-- Saved entries --
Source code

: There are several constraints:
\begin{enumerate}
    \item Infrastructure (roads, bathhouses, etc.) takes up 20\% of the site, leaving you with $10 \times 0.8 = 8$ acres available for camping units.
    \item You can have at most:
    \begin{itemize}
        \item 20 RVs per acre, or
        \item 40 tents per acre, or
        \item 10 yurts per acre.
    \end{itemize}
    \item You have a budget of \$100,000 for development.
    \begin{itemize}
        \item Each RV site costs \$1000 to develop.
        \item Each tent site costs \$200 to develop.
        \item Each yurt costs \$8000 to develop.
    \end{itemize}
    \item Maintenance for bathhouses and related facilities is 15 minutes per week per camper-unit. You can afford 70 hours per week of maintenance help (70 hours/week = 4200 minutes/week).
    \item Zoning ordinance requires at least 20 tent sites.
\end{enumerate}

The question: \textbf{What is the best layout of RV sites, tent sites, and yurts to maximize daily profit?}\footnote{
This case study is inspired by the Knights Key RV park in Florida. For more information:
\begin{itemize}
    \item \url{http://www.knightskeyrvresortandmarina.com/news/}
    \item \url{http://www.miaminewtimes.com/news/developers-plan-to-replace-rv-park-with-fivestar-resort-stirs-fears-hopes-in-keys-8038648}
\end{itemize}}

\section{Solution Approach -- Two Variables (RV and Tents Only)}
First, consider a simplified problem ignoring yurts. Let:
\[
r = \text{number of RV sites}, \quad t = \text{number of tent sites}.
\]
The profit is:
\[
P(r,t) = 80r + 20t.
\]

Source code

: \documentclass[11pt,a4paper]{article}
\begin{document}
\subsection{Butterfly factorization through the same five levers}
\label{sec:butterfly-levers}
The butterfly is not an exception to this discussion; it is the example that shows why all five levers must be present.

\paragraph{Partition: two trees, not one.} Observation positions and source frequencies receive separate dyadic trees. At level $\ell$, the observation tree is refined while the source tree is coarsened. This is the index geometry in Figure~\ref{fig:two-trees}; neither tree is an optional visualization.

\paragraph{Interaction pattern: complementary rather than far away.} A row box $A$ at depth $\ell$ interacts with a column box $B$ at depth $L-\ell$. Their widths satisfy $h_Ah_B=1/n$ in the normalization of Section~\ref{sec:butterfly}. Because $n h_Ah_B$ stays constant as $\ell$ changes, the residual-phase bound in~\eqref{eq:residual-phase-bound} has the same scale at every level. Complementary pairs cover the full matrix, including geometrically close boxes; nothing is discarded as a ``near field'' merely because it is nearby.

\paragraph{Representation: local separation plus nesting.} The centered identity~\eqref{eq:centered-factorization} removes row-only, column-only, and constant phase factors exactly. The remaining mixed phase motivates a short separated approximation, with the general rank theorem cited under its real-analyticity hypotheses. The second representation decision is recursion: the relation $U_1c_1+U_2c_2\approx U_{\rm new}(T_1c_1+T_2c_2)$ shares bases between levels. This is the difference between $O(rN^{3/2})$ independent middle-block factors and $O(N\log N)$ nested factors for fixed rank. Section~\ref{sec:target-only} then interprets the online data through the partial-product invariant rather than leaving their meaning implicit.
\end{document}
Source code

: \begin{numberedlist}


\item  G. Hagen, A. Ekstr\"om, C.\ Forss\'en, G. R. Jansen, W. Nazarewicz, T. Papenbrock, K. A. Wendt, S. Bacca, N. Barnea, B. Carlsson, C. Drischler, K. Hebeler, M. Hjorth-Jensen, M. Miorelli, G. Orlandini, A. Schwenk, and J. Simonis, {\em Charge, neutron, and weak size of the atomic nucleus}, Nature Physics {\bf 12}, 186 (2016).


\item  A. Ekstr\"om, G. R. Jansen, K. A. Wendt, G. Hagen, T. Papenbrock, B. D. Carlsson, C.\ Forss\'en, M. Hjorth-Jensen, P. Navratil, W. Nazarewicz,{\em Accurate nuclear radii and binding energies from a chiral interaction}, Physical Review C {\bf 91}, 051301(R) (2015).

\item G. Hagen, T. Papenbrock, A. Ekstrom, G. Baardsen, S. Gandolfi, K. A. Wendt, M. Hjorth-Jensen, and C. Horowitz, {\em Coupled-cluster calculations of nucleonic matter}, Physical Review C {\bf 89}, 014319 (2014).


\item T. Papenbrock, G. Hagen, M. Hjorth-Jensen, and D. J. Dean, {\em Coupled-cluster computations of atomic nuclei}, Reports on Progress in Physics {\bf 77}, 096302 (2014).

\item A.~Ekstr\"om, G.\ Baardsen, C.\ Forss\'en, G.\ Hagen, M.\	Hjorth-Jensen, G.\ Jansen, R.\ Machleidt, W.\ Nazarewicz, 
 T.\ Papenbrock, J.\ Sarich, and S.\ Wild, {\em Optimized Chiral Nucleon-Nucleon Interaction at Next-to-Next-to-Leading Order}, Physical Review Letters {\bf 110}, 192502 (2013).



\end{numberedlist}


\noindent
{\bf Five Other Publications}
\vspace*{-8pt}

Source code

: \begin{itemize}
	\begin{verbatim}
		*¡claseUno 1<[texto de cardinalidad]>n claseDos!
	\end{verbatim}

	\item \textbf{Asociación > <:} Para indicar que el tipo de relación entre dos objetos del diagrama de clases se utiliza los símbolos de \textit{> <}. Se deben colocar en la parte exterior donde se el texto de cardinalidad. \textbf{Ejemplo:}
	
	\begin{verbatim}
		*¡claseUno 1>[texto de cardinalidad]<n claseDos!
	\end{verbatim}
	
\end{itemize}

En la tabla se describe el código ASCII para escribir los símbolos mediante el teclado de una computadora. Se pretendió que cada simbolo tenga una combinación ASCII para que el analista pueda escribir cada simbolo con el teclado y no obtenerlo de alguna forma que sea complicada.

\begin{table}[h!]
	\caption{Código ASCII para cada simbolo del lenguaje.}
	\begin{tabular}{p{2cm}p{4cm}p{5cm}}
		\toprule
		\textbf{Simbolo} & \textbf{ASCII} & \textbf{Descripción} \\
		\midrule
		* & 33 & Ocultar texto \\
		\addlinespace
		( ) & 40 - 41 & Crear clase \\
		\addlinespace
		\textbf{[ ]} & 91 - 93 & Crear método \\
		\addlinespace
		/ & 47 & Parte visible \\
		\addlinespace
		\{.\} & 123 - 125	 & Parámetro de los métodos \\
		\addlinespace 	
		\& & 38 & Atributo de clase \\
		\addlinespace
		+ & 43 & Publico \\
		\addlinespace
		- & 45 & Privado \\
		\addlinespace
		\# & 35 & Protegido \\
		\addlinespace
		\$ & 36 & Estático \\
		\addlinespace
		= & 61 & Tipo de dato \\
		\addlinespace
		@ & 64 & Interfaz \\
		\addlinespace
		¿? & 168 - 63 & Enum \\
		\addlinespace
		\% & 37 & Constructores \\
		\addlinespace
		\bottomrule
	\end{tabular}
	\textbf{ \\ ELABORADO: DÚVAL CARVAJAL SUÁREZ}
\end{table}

-- About this task --
Scan the records above for the string "levers", then copy each line where it turns up.

-- Solution to this task --
\subsection{Butterfly factorization through the same five levers}
\label{sec:butterfly-levers}
The butterfly is not an exception to this discussion; it is the example that shows why all five levers must be present.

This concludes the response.